So it was that McDonald, in suit and tie, took his place at the bench on a recent Wednesday and got to business doing something at which he’s become expert during 30 years of playing city barrooms — working a crowd.

He starts slow, with incidental music that won’t drown out dinner conversation. But after a while he picks up the pace, singing in a winsome tenor: “Accentuate the Positive” by Johnny Mercer, and “Luck Be a Lady” from “Guys and Dolls.”

People take up spots around the piano, and as McDonald swings into a Billy Joel medley — “The Stranger” segueing into “You’re My Home” — the vibe spreads to the bar, where a pair of middle-aged guys start belting along. “Great song,” enthuses one.

Next up is the Sinatra favorite “That’s Life,” and by the time McDonald hits “I pick myself up and get back in the raaace,” the low-ceilinged room is under his spell, fists pumping, voices lifted.

“Look at the way he gets the crowd going,” says Denise Sturm, a vice president at a securities firm, who’s gone to hear McDonald weekly for 20 years. Often this was at Bill’s Gay Nineties, and “when it closed, I was devastated,” she says. “Now it’s like finding an old friend again. He plays these old wonderful songs, and everyone comes together and sings, and it just warms your heart.”

Watching McDonald from a nearby table, finance exec Ken Donenfeld concurs.

“He’s a gem,” says Donenfeld, who’d listened to McDonald at the old Bill’s and came tonight after hearing he was back. “He just fills up the keyboard, and he’ll go from Gershwin to Willie Nelson. He’s the best.”

The target of all those plaudits is no outsized showman, but rather a polite, low-key 50-year-old, a divorced father of two who describes himself less as a featured attraction than as a party enabler. “Camaraderie and harmony” are what he’s after, he says, sipping a cranberry juice one night before work. “You have to build it from scratch, every single night.”

McDonald was born in New Jersey, where he was playing piano by ear by age 5: “I just took to it immediately.” When his ad-man grandfather retired to Ireland, his newly divorced mother followed, and McDonald spent the rest of his youth in the town of Portarlington, 50 miles from Dublin. In addition to his musical clan, he cites the influence of the family’s doctor, who would gravitate to the piano when he made housecalls.

“He played very well, and he would always be the first one invited to parties,” he says.
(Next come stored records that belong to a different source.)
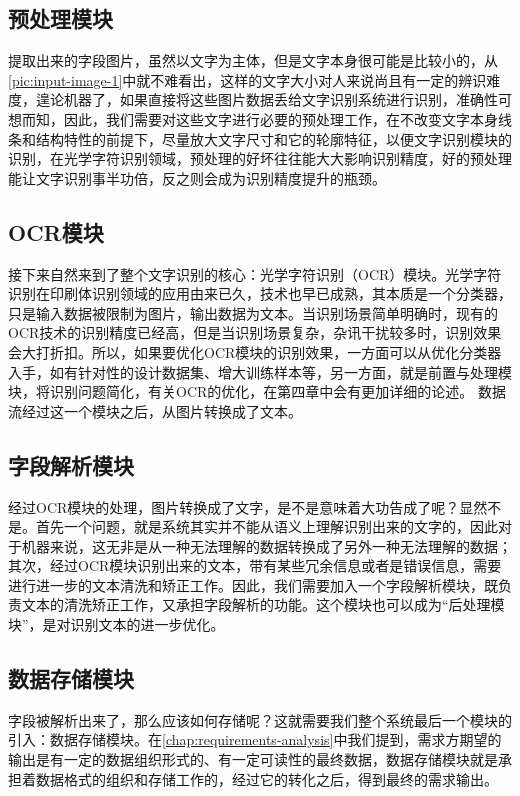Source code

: \subsection{预处理模块}
提取出来的字段图片，虽然以文字为主体，但是文字本身很可能是比较小的，从\autoref{pic:input-image-1}中就不难看出，这样的文字大小对人来说尚且有一定的辨识难度，遑论机器了，如果直接将这些图片数据丢给文字识别系统进行识别，准确性可想而知，因此，我们需要对这些文字进行必要的预处理工作，在不改变文字本身线条和结构特性的前提下，尽量放大文字尺寸和它的轮廓特征，以便文字识别模块的识别，在光学字符识别领域，预处理的好坏往往能大大影响识别精度，好的预处理能让文字识别事半功倍，反之则会成为识别精度提升的瓶颈。

\subsection{OCR模块}
接下来自然来到了整个文字识别的核心：光学字符识别（OCR）模块。光学字符识别在印刷体识别领域的应用由来已久\citep{impedovo1991optical}，技术也早已成熟，其本质是一个分类器，只是输入数据被限制为图片，输出数据为文本。当识别场景简单明确时，现有的OCR技术的识别精度已经高，但是当识别场景复杂，杂讯干扰较多时，识别效果会大打折扣。所以，如果要优化OCR模块的识别效果，一方面可以从优化分类器入手，如有针对性的设计数据集、增大训练样本等，另一方面，就是前置与处理模块，将识别问题简化，有关OCR的优化，在第四章中会有更加详细的论述。
数据流经过这一个模块之后，从图片转换成了文本。

\subsection{字段解析模块}
经过OCR模块的处理，图片转换成了文字，是不是意味着大功告成了呢？显然不是。首先一个问题，就是系统其实并不能从语义上理解识别出来的文字的，因此对于机器来说，这无非是从一种无法理解的数据转换成了另外一种无法理解的数据；其次，经过OCR模块识别出来的文本，带有某些冗余信息或者是错误信息，需要进行进一步的文本清洗和矫正工作。因此，我们需要加入一个字段解析模块，既负责文本的清洗矫正工作，又承担字段解析的功能。这个模块也可以成为“后处理模块”，是对识别文本的进一步优化。

\subsection{数据存储模块}
字段被解析出来了，那么应该如何存储呢？这就需要我们整个系统最后一个模块的引入：数据存储模块。在\autoref{chap:requirements-analysis}中我们提到，需求方期望的输出是有一定的数据组织形式的、有一定可读性的最终数据，数据存储模块就是承担着数据格式的组织和存储工作的，经过它的转化之后，得到最终的需求输出。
After boarding school, McDonald started playing pubs at 16, and when he moved to New York City in 1982, he landed work in a series of bars — sometimes bartending by day and playing by night. “You’d take the sawdust shoes off and put the patent leathers on,” he says.

Playing regularly, he began building a voluminous repertoire that numbers many hundreds of songs.

“When people would request something, I’d go home and study it,” he says.

Part of the skill of the piano man is figuring out what will engage a crowd, and to that end, McDonald is always taking stock of his audience. He’ll gauge people’s ages, listen to the tonal register of their voices to calculate the best keys to play in; he’ll listen for foreign accents that might dictate a crowd-pleaser.

The most requested song? “Happy Birthday,” he says, followed by “New York, New York.”

While he’s kept working since Bill’s Gay Nineties closed — playing private events as well as bars — he felt a void, and is “delighted” to be back each Wednesday and Friday at a spot where communal song is a focal point.

“It’s a hard thing to find,” he notes, and on this night, the crowd, whose energy stays high as McDonald zips through “We’re in the Money,” “Summer Wind” and a score of others, seems glad to have found it.

“It’s an old-fashioned way of blowing off steam, and it’s not done enough,” he says. “You surround yourself with people and you try to create harmony.”